Task → From the line that contains "2025-10-24 09:22:57 UTC" to the last line of the entries, set down each line exactly as written, both ends included, with nothing else.
Working data: Begin
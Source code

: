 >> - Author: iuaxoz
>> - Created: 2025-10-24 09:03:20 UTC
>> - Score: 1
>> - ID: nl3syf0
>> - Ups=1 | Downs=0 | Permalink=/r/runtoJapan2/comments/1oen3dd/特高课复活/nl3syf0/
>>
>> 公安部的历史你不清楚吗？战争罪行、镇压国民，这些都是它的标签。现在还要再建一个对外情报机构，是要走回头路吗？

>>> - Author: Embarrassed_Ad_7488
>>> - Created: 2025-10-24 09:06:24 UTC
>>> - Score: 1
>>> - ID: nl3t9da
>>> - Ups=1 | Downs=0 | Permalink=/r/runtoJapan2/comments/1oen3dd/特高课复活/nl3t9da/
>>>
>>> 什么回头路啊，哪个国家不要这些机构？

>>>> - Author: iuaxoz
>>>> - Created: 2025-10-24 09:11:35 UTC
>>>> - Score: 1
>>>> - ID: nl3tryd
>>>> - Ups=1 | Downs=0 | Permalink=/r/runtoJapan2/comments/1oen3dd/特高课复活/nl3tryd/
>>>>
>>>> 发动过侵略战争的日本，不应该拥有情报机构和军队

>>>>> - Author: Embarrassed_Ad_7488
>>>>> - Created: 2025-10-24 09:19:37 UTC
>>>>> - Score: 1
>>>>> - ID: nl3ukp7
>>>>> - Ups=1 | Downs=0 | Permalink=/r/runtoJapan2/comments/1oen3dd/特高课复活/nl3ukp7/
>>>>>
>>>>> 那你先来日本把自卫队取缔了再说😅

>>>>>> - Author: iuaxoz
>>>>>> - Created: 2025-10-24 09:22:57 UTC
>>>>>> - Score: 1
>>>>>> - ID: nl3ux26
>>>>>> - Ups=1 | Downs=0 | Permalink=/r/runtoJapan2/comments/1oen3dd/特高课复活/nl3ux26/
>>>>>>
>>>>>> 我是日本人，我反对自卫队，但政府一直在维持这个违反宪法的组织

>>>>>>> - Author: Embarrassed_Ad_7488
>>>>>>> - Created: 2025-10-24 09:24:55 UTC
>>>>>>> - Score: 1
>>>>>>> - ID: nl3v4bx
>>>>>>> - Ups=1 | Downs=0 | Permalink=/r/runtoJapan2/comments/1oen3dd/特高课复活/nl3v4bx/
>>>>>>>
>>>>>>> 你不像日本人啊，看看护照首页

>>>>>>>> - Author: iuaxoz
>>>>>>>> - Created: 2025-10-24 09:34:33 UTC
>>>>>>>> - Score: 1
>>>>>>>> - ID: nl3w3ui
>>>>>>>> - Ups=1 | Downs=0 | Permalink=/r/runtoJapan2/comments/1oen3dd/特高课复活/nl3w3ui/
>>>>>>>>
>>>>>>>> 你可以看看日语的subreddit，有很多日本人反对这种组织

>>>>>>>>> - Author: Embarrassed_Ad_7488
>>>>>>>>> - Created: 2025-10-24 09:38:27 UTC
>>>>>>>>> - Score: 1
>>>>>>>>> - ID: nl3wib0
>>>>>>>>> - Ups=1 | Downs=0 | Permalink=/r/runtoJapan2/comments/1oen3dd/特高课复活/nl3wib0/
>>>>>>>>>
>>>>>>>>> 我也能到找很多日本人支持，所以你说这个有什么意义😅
Working data: End
Expected answer →
>>>>>> - Created: 2025-10-24 09:22:57 UTC
>>>>>> - Score: 1
>>>>>> - ID: nl3ux26
>>>>>> - Ups=1 | Downs=0 | Permalink=/r/runtoJapan2/comments/1oen3dd/特高课复活/nl3ux26/
>>>>>>
>>>>>> 我是日本人，我反对自卫队，但政府一直在维持这个违反宪法的组织

>>>>>>> - Author: Embarrassed_Ad_7488
>>>>>>> - Created: 2025-10-24 09:24:55 UTC
>>>>>>> - Score: 1
>>>>>>> - ID: nl3v4bx
>>>>>>> - Ups=1 | Downs=0 | Permalink=/r/runtoJapan2/comments/1oen3dd/特高课复活/nl3v4bx/
>>>>>>>
>>>>>>> 你不像日本人啊，看看护照首页

>>>>>>>> - Author: iuaxoz
>>>>>>>> - Created: 2025-10-24 09:34:33 UTC
>>>>>>>> - Score: 1
>>>>>>>> - ID: nl3w3ui
>>>>>>>> - Ups=1 | Downs=0 | Permalink=/r/runtoJapan2/comments/1oen3dd/特高课复活/nl3w3ui/
>>>>>>>>
>>>>>>>> 你可以看看日语的subreddit，有很多日本人反对这种组织

>>>>>>>>> - Author: Embarrassed_Ad_7488
>>>>>>>>> - Created: 2025-10-24 09:38:27 UTC
>>>>>>>>> - Score: 1
>>>>>>>>> - ID: nl3wib0
>>>>>>>>> - Ups=1 | Downs=0 | Permalink=/r/runtoJapan2/comments/1oen3dd/特高课复活/nl3wib0/
>>>>>>>>>
>>>>>>>>> 我也能到找很多日本人支持，所以你说这个有什么意义😅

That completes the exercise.